Я успокаиваю ее:
— Нет, я не к тебе еду. У меня есть свой дом, в который я возвращаюсь.
Мать извиняется:
— Дети не привыкли. Я никогда не подбираю голосующих. Но когда увидела вас под снегом, подумала, что было бы бесчеловечно не остановиться… и потом, женщина не внушает опасений, ей доверяешь.
— Я тоже предпочитаю садиться к женщине. Я не часто езжу автостопом. Но сейчас все очень неудачно сложилось. Я провела день в Пемполе и потеряла там портмоне. Вот почему не смогла вернуться автобусом.
Девчушка совсем разволновалась:
— У тебя нет машины? И портомоне нет — ты, значит, бедная? — Мы обе смеемся: и ее мать, и я.
Совсем крохотный ребенок высовывает голову из коляски-корытца и таращит на меня глаза.
— Мальчик или девочка?
— Мальчик.
— До чего очаровательный малыш!
Что другое скажешь при подобных обстоятельствах?
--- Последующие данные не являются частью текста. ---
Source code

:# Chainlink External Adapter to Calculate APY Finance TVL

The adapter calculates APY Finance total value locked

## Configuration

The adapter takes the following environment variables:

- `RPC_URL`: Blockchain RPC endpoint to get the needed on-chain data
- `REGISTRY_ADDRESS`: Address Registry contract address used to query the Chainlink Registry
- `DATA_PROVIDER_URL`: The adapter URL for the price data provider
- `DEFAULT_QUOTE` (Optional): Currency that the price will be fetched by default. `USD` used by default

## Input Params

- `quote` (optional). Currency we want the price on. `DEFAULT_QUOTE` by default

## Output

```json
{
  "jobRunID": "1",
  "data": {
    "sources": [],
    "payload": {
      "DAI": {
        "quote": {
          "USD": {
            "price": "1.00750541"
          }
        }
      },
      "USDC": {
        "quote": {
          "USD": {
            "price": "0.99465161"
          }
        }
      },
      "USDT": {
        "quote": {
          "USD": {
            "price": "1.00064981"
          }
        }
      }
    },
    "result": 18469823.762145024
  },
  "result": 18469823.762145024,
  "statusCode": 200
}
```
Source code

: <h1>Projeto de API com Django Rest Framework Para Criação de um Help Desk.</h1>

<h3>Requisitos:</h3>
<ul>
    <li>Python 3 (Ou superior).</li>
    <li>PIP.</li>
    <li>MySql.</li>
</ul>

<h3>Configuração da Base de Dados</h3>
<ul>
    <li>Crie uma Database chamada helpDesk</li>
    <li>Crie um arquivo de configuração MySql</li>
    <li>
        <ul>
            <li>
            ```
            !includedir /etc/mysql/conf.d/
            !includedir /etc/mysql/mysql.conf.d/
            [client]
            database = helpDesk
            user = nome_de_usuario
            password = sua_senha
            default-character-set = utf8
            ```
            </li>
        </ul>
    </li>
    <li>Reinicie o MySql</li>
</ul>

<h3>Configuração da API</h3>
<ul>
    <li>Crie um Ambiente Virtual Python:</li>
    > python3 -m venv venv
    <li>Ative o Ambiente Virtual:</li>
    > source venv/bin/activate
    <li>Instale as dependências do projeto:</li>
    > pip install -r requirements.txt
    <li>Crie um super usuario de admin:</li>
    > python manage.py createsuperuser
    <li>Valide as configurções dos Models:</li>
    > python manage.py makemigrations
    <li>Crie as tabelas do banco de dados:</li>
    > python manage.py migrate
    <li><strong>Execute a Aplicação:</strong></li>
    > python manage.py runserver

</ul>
Впереди еще несколько километров совместной езды, надо как-то поддерживать разговор.
— Сколько ему лет?
— Два дня назад исполнилось пятнадцать месяцев.
— Забавные они в этом возрасте, открывают для себя мир.
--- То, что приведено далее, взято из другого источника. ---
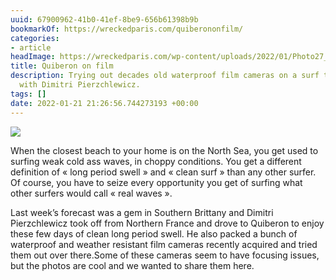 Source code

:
 ```yaml
---
uuid: 67900962-41b0-41ef-8be9-656b61398b9b
bookmarkOf: https://wreckedparis.com/quiberononfilm/
categories:
- article
headImage: https://wreckedparis.com/wp-content/uploads/2022/01/Photo27_25-1.jpg
title: Quiberon on film
description: Trying out decades old waterproof film cameras on a surf trip out west
  with Dimitri Pierzchlewicz.
tags: []
date: 2022-01-21 21:26:56.744273193 +00:00
---
```


![](https://i0.wp.com/wreckedparis.com/wp-content/uploads/2022/01/Photo27_25-1.jpg?fit=900%2C599&quality=95&ssl=1)

When the closest beach to your home is on the North Sea, you get used to surfing weak cold ass waves, in choppy conditions. You get a different definition of « long period swell » and « clean surf » than any other surfer.  
Of course, you have to seize every opportunity you get of surfing what other surfers would call « real waves ».

Last week’s forecast was a gem in Southern Brittany and Dimitri Pierzchlewicz took off from Northern France and drove to Quiberon to enjoy these few days of clean long period swell. He also packed a bunch of waterproof and weather resistant film cameras recently acquired and tried them out over there.Some of these cameras seem to have focusing issues, but the photos are cool and we wanted to share them here. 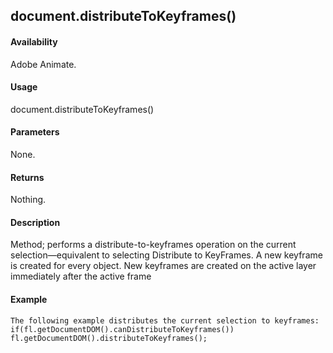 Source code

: ## document.distributeToKeyframes()

#### Availability

Adobe Animate.

#### Usage

document.distributeToKeyframes()

#### Parameters

None.

#### Returns

Nothing.

#### Description

Method; performs a distribute-to-keyframes operation on the current selection—equivalent to selecting Distribute to KeyFrames. A new keyframe is created for every object. New keyframes are created on the active layer immediately after the active frame

#### Example

```
The following example distributes the current selection to keyframes:
if(fl.getDocumentDOM().canDistributeToKeyframes()) fl.getDocumentDOM().distributeToKeyframes();

```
Вообще-то они отвратительны — плаксивые, за все хватаются.
— У вас есть дети?
— Да, мальчик четырех лет.
Это нас с тобой, голубушка, не молодит!
Воцаряется молчание. Часы на приборной доске показывают почти пять.
На заводе сейчас давка возле немногочисленных умывальников. Мои товарки, заканчивая рабочий день, хохочут и брызгаются. Чтобы отмыть руки, требуется не менее десяти минут. Некоторые приносят из дому мыло, рукавичку и начинают тереть, прежде чем дойдет их очередь до вытекающей из умывальника тоненькой струйки то холодной воды, то чуть ли не кипятка. «Эта банда подлецов могла бы все же прибавить хоть один умывальник и отрегулировать температуру воды». С годами на подобной работе мозоли твердеют, кожа сморщивается, и пальцы неизбежно деформируются.
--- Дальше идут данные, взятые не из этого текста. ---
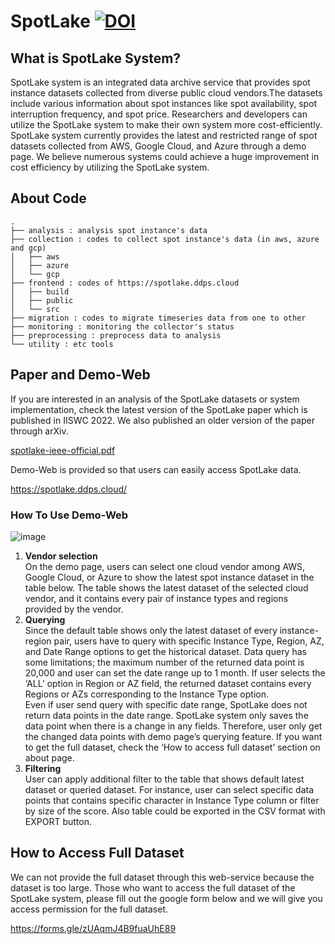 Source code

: # SpotLake [![DOI](https://zenodo.org/badge/DOI/10.5281/zenodo.7084392.svg)](https://doi.org/10.5281/zenodo.7084392)

## What is SpotLake System?
SpotLake system is an integrated data archive service that provides spot instance datasets collected from diverse public cloud vendors.The datasets include various information about spot instances like spot availability, spot interruption frequency, and spot price. Researchers and developers can utilize the SpotLake system to make their own system more cost-efficiently. SpotLake system currently provides the latest and restricted range of spot datasets collected from AWS, Google Cloud, and Azure through a demo page. We believe numerous systems could achieve a huge improvement in cost efficiency by utilizing the SpotLake system.

## About Code
```
.
├── analysis : analysis spot instance's data
├── collection : codes to collect spot instance's data (in aws, azure and gcp)
│   ├── aws
│   ├── azure
│   └── gcp
├── frontend : codes of https://spotlake.ddps.cloud
│   ├── build
│   ├── public
│   └── src
├── migration : codes to migrate timeseries data from one to other
├── monitoring : monitoring the collector's status
├── preprocessing : preprocess data to analysis
└── utility : etc tools
```
## Paper and Demo-Web
If you are interested in an analysis of the SpotLake datasets or system implementation, check the latest version of the SpotLake paper which is published in IISWC 2022. We also published an older version of the paper through arXiv.

[spotlake-ieee-official.pdf](https://github.com/ddps-lab/spotlake/files/9962402/879800a242.pdf)

Demo-Web is provided so that users can easily access SpotLake data.

https://spotlake.ddps.cloud/

### How To Use Demo-Web

![image](https://user-images.githubusercontent.com/66048830/200404154-54291253-f958-418c-98a7-c3126611d48f.png)

1. **Vendor selection**
<br>On the demo page, users can select one cloud vendor among AWS, Google Cloud, or Azure to show the latest spot instance dataset in the table below. The table shows the latest dataset of the selected cloud vendor, and it contains every pair of instance types and regions provided by the vendor.
2. **Querying**
<br>Since the default table shows only the latest dataset of every instance-region pair, users have to query with specific Instance Type, Region, AZ, and Date Range options to get the historical dataset. Data query has some limitations; the maximum number of the returned data point is 20,000 and user can set the date range up to 1 month. If user selects the ‘ALL’ option in Region or AZ field, the returned dataset contains every Regions or AZs corresponding to the Instance Type option.<br>Even if user send query with specific date range, SpotLake does not return data points in the date range. SpotLake system only saves the data point when there is a change in any fields. Therefore, user only get the changed data points with demo page’s querying feature. If you want to get the full dataset, check the ‘How to access full dataset’ section on about page.
3. **Filtering**
<br>User can apply additional filter to the table that shows default latest dataset or queried dataset. For instance, user can select specific data points that contains specific character in Instance Type column or filter by size of the score. Also table could be exported in the CSV format with EXPORT button.

## How to Access Full Dataset
We can not provide the full dataset through this web-service because the dataset is too large. Those who want to access the full dataset of the SpotLake system, please fill out the google form below and we will give you access permission for the full dataset.

https://forms.gle/zUAqmJ4B9fuaUhE89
«Чего же ты ожидала, старушка, такова жизнь артистки, полная превратностей судьбы!»
Вымыв руки и сходив напоследок в уборную, возвращаемся на свое рабочее место и ждем звонка.
— Последние секунды — самые долгие.
— Черт побери, отстают они, что ли, эти дерьмовые часы!
— Может, звонок испортился. Но не торчать же нам здесь до ночи.
— Идемте, девушки, чего ждать. Дело не в скуке, но дома-то тоже ведь работенка ждет.
— Не дури, шеф стоит посреди цеха и наблюдает за нами своими мерзкими арахисовыми глазами.
— Ну и вредина! Уверена, что уже минуты две шестого.
Срываемся с места всегда за несколько секунд до звонка.
Шеф все испробовал, чтобы призвать нас к порядку. Угрозы, разглагольствования об ответственности, педагогические наставления вроде: «Не ведите себя как дети». Бесполезно: за тридцать секунд до пяти часов никого уже нет.
Я опять вступаю в разговор:
— Вы не работаете? То есть я хотела сказать, вы заняты только своим домом?
— Да, я сижу дома, а вы?
— Нет, я работаю на заводе. Не сегодня, но обычно в это вот время я еще на заводе. Вам нравится сидеть дома и заниматься ребятишками?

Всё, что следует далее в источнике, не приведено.